**EXERCISE DETAILS**
Every record needs to be repeated exactly; its pictures do not.

(Collected data)
+ + +
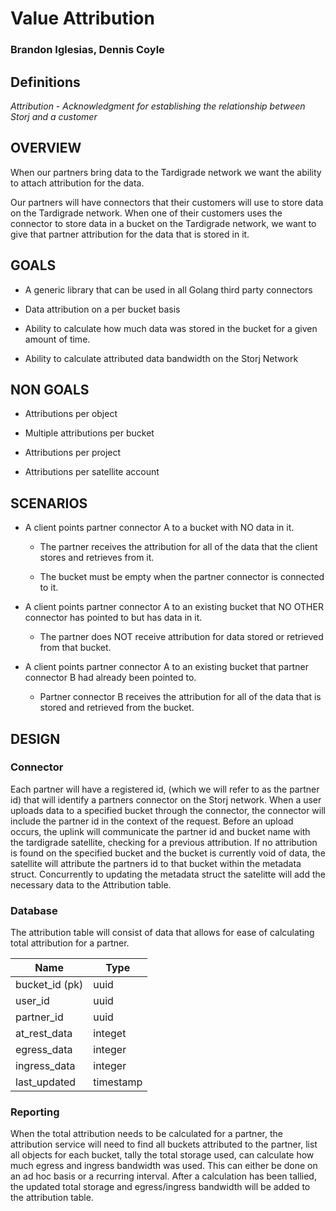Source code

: # Value Attribution

### Brandon Iglesias, Dennis Coyle


## Definitions

*Attribution* - _Acknowledgment for establishing the relationship between Storj and a customer_

## OVERVIEW

When our partners bring data to the Tardigrade network we want the ability to attach attribution for the data. 

Our partners will have connectors that their customers will use to store data on the Tardigrade network. When one of their customers uses the connector to store data in a bucket on the Tardigrade network, we want to give that partner attribution for the data that is stored in it.

## GOALS


* A generic library that can be used in all  Golang third party connectors

* Data attribution on a per bucket basis

* Ability to calculate how much data was stored in the bucket for a given amount of time. 

* Ability to calculate attributed data bandwidth on the Storj Network


## NON GOALS

* Attributions per object

* Multiple attributions per bucket

* Attributions per project

* Attributions per satellite account



## SCENARIOS


* A client points partner connector A to a bucket with NO data in it.

	* The partner receives the attribution for all of the data that the client stores and retrieves from it. 

	* The bucket must be empty when the partner connector is connected to it. 

* A client points partner connector A to an existing bucket that NO OTHER connector has pointed to but has data in it. 

	* The partner does NOT receive attribution for data stored or retrieved from that bucket. 

* A client points partner connector A to an existing bucket that partner connector B had already been pointed to. 

	* Partner connector B receives the attribution for all of the data that is stored and retrieved from the bucket. 

## DESIGN
### Connector
Each partner will have a registered id, (which we will refer to as the partner id) that will identify a partners connector on the Storj network.  When a user uploads data to a specified bucket through the connector,  the connector will include the partner id in the context of the request. Before an upload occurs, the uplink will communicate the partner id and bucket name with the tardigrade satellite, checking for a previous attribution. If no attribution is found on the specified bucket and the bucket is currently void of data, the satellite will attribute the partners id to that bucket within the metadata struct. Concurrently to updating the metadata struct the satelitte will add the necessary data to the Attribution table. 

### Database
The attribution table will consist of data that allows for ease of calculating total attribution for a partner. 

| Name  | Type |
| ------------- | ------------- |
| bucket_id (pk) | uuid  | 
| user_id  | uuid  |
| partner_id  | uuid  |
| at_rest_data | integet  |
| egress_data | integer  |
| ingress_data | integer  |
| last_updated | timestamp  |

### Reporting
When the total attribution needs to be calculated for a partner, the attribution service will need to find all buckets attributed to the partner, list all objects for each bucket, tally the total storage used, can calculate how much egress and ingress bandwidth was used. This can either be done on an ad hoc basis or a recurring interval.  After a calculation has been tallied, the updated total storage and egress/ingress bandwidth will be added to the attribution table.
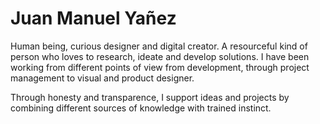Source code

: # Juan Manuel Yañez

Human being, curious designer and digital creator. A resourceful kind of person who loves to research, ideate and develop solutions.
I have been working from different points of view from development, through project management to visual and product designer.  
            
Through honesty and transparence, I support ideas and projects by combining different sources of knowledge with trained instinct.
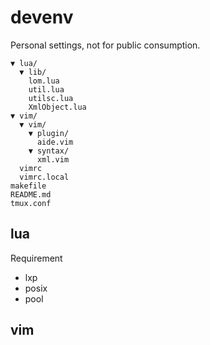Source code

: # devenv

Personal settings, not for public consumption.

    ▼ lua/
      ▼ lib/
        lom.lua
        util.lua
        utilsc.lua
        XmlObject.lua
    ▼ vim/
      ▼ vim/
        ▼ plugin/
          aide.vim
        ▼ syntax/
          xml.vim
      vimrc
      vimrc.local
    makefile
    README.md
    tmux.conf

## lua

Requirement
- lxp
- posix
- pool

## vim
+ + +
**OUTPUT BELOW**
Source code

: # Value Attribution

### Brandon Iglesias, Dennis Coyle


## Definitions

*Attribution* - _Acknowledgment for establishing the relationship between Storj and a customer_

## OVERVIEW

When our partners bring data to the Tardigrade network we want the ability to attach attribution for the data. 

Our partners will have connectors that their customers will use to store data on the Tardigrade network. When one of their customers uses the connector to store data in a bucket on the Tardigrade network, we want to give that partner attribution for the data that is stored in it.

## GOALS


* A generic library that can be used in all  Golang third party connectors

* Data attribution on a per bucket basis

* Ability to calculate how much data was stored in the bucket for a given amount of time. 

* Ability to calculate attributed data bandwidth on the Storj Network


## NON GOALS

* Attributions per object

* Multiple attributions per bucket

* Attributions per project

* Attributions per satellite account



## SCENARIOS


* A client points partner connector A to a bucket with NO data in it.

	* The partner receives the attribution for all of the data that the client stores and retrieves from it. 

	* The bucket must be empty when the partner connector is connected to it. 

* A client points partner connector A to an existing bucket that NO OTHER connector has pointed to but has data in it. 

	* The partner does NOT receive attribution for data stored or retrieved from that bucket. 

* A client points partner connector A to an existing bucket that partner connector B had already been pointed to. 

	* Partner connector B receives the attribution for all of the data that is stored and retrieved from the bucket. 

## DESIGN
### Connector
Each partner will have a registered id, (which we will refer to as the partner id) that will identify a partners connector on the Storj network.  When a user uploads data to a specified bucket through the connector,  the connector will include the partner id in the context of the request. Before an upload occurs, the uplink will communicate the partner id and bucket name with the tardigrade satellite, checking for a previous attribution. If no attribution is found on the specified bucket and the bucket is currently void of data, the satellite will attribute the partners id to that bucket within the metadata struct. Concurrently to updating the metadata struct the satelitte will add the necessary data to the Attribution table. 

### Database
The attribution table will consist of data that allows for ease of calculating total attribution for a partner. 

| Name  | Type |
| ------------- | ------------- |
| bucket_id (pk) | uuid  | 
| user_id  | uuid  |
| partner_id  | uuid  |
| at_rest_data | integet  |
| egress_data | integer  |
| ingress_data | integer  |
| last_updated | timestamp  |

### Reporting
When the total attribution needs to be calculated for a partner, the attribution service will need to find all buckets attributed to the partner, list all objects for each bucket, tally the total storage used, can calculate how much egress and ingress bandwidth was used. This can either be done on an ad hoc basis or a recurring interval.  After a calculation has been tallied, the updated total storage and egress/ingress bandwidth will be added to the attribution table.
Source code

: # Juan Manuel Yañez

Human being, curious designer and digital creator. A resourceful kind of person who loves to research, ideate and develop solutions.
I have been working from different points of view from development, through project management to visual and product designer.  
            
Through honesty and transparence, I support ideas and projects by combining different sources of knowledge with trained instinct.
Source code

: # devenv

Personal settings, not for public consumption.

    ▼ lua/
      ▼ lib/
        lom.lua
        util.lua
        utilsc.lua
        XmlObject.lua
    ▼ vim/
      ▼ vim/
        ▼ plugin/
          aide.vim
        ▼ syntax/
          xml.vim
      vimrc
      vimrc.local
    makefile
    README.md
    tmux.conf

## lua

Requirement
- lxp
- posix
- pool

## vim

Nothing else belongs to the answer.